__Task prompt__: Output, word for word, the lines of this listing that fall between the line with "### <strong>Phase 4</strong>: Cross-shard" and the line with "And a lot more: https://ethresear.ch/c/sharding.", counting both of those lines, and no others.
Materials provided START
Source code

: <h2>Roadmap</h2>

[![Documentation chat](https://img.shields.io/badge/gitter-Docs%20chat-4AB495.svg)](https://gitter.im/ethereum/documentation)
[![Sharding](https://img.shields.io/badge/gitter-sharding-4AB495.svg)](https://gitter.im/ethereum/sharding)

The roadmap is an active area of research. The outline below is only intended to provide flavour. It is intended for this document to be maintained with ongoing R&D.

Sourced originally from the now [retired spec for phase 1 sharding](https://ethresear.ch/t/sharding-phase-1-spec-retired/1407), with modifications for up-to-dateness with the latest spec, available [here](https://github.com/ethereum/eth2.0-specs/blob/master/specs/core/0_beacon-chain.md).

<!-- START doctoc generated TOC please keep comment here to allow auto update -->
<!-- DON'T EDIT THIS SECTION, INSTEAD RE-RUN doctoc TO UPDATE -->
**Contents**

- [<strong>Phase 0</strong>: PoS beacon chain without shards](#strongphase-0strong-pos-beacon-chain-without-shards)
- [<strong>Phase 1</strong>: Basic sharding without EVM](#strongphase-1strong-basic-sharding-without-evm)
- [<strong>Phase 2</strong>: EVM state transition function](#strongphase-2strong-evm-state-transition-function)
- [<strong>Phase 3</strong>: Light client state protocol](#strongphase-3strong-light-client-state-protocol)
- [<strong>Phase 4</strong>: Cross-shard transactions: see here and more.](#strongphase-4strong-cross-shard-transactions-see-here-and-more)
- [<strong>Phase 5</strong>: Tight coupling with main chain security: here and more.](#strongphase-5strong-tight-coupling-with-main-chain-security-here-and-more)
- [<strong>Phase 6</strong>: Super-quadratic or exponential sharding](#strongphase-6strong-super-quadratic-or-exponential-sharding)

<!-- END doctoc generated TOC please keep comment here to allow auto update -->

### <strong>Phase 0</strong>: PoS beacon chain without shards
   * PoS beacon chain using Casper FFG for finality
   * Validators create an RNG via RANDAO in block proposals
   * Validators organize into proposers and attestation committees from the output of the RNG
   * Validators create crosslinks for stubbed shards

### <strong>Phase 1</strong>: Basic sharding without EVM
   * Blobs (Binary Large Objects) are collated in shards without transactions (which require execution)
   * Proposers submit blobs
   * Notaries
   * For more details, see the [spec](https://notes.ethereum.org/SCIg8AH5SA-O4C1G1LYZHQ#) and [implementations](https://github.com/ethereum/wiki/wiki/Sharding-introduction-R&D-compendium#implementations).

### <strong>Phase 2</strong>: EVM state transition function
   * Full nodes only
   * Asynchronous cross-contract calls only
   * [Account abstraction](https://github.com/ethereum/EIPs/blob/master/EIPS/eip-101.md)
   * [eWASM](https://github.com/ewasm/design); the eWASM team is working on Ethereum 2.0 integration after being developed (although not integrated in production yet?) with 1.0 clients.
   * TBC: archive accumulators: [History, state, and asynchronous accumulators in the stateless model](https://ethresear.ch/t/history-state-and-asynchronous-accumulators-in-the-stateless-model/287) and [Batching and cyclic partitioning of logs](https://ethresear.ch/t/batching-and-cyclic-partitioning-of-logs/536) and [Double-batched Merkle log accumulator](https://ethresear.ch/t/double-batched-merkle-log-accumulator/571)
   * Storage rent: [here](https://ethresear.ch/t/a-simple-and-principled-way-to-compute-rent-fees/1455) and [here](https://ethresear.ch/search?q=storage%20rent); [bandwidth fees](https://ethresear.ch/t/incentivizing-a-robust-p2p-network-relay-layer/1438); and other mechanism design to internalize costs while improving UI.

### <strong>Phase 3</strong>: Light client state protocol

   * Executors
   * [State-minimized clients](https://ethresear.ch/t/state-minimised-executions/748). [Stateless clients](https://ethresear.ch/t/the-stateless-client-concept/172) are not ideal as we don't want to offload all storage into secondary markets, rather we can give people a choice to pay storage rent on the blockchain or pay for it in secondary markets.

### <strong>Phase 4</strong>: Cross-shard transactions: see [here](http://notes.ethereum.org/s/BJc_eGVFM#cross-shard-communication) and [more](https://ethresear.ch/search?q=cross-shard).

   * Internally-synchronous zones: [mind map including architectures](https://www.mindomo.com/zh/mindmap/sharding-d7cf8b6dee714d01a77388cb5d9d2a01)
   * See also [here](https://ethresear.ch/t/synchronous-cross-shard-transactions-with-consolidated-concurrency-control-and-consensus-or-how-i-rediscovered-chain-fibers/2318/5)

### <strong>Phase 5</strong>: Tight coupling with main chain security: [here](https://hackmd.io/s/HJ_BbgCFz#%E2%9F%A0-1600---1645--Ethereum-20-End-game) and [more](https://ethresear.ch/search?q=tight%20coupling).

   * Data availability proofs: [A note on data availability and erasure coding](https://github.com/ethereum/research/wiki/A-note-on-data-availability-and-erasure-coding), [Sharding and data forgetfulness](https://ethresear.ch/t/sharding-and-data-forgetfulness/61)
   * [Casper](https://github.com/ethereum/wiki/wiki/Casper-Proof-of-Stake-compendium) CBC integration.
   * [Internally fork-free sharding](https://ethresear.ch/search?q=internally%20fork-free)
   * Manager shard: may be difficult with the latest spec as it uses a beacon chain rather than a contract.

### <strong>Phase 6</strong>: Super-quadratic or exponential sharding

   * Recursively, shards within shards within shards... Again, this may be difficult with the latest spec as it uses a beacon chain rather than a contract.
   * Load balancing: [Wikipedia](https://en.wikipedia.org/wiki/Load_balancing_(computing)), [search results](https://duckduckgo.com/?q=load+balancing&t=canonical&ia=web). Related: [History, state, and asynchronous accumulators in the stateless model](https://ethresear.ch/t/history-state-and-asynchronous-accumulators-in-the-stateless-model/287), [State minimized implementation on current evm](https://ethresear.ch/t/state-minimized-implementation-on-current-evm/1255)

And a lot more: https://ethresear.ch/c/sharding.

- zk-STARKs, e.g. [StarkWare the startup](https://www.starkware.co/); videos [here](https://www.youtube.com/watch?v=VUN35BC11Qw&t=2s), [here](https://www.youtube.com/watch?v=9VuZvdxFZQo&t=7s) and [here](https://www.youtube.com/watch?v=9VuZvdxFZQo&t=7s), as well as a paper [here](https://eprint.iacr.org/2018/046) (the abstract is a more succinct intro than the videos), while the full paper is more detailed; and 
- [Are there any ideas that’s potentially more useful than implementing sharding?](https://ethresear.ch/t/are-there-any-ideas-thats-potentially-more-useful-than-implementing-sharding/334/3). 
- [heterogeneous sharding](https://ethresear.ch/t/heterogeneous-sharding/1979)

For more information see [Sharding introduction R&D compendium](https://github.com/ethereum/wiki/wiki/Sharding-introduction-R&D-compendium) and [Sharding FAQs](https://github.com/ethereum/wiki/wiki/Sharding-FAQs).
Materials provided END
__The completed task__:
### <strong>Phase 4</strong>: Cross-shard transactions: see [here](http://notes.ethereum.org/s/BJc_eGVFM#cross-shard-communication) and [more](https://ethresear.ch/search?q=cross-shard).

   * Internally-synchronous zones: [mind map including architectures](https://www.mindomo.com/zh/mindmap/sharding-d7cf8b6dee714d01a77388cb5d9d2a01)
   * See also [here](https://ethresear.ch/t/synchronous-cross-shard-transactions-with-consolidated-concurrency-control-and-consensus-or-how-i-rediscovered-chain-fibers/2318/5)

### <strong>Phase 5</strong>: Tight coupling with main chain security: [here](https://hackmd.io/s/HJ_BbgCFz#%E2%9F%A0-1600---1645--Ethereum-20-End-game) and [more](https://ethresear.ch/search?q=tight%20coupling).

   * Data availability proofs: [A note on data availability and erasure coding](https://github.com/ethereum/research/wiki/A-note-on-data-availability-and-erasure-coding), [Sharding and data forgetfulness](https://ethresear.ch/t/sharding-and-data-forgetfulness/61)
   * [Casper](https://github.com/ethereum/wiki/wiki/Casper-Proof-of-Stake-compendium) CBC integration.
   * [Internally fork-free sharding](https://ethresear.ch/search?q=internally%20fork-free)
   * Manager shard: may be difficult with the latest spec as it uses a beacon chain rather than a contract.

### <strong>Phase 6</strong>: Super-quadratic or exponential sharding

   * Recursively, shards within shards within shards... Again, this may be difficult with the latest spec as it uses a beacon chain rather than a contract.
   * Load balancing: [Wikipedia](https://en.wikipedia.org/wiki/Load_balancing_(computing)), [search results](https://duckduckgo.com/?q=load+balancing&t=canonical&ia=web). Related: [History, state, and asynchronous accumulators in the stateless model](https://ethresear.ch/t/history-state-and-asynchronous-accumulators-in-the-stateless-model/287), [State minimized implementation on current evm](https://ethresear.ch/t/state-minimized-implementation-on-current-evm/1255)

And a lot more: https://ethresear.ch/c/sharding.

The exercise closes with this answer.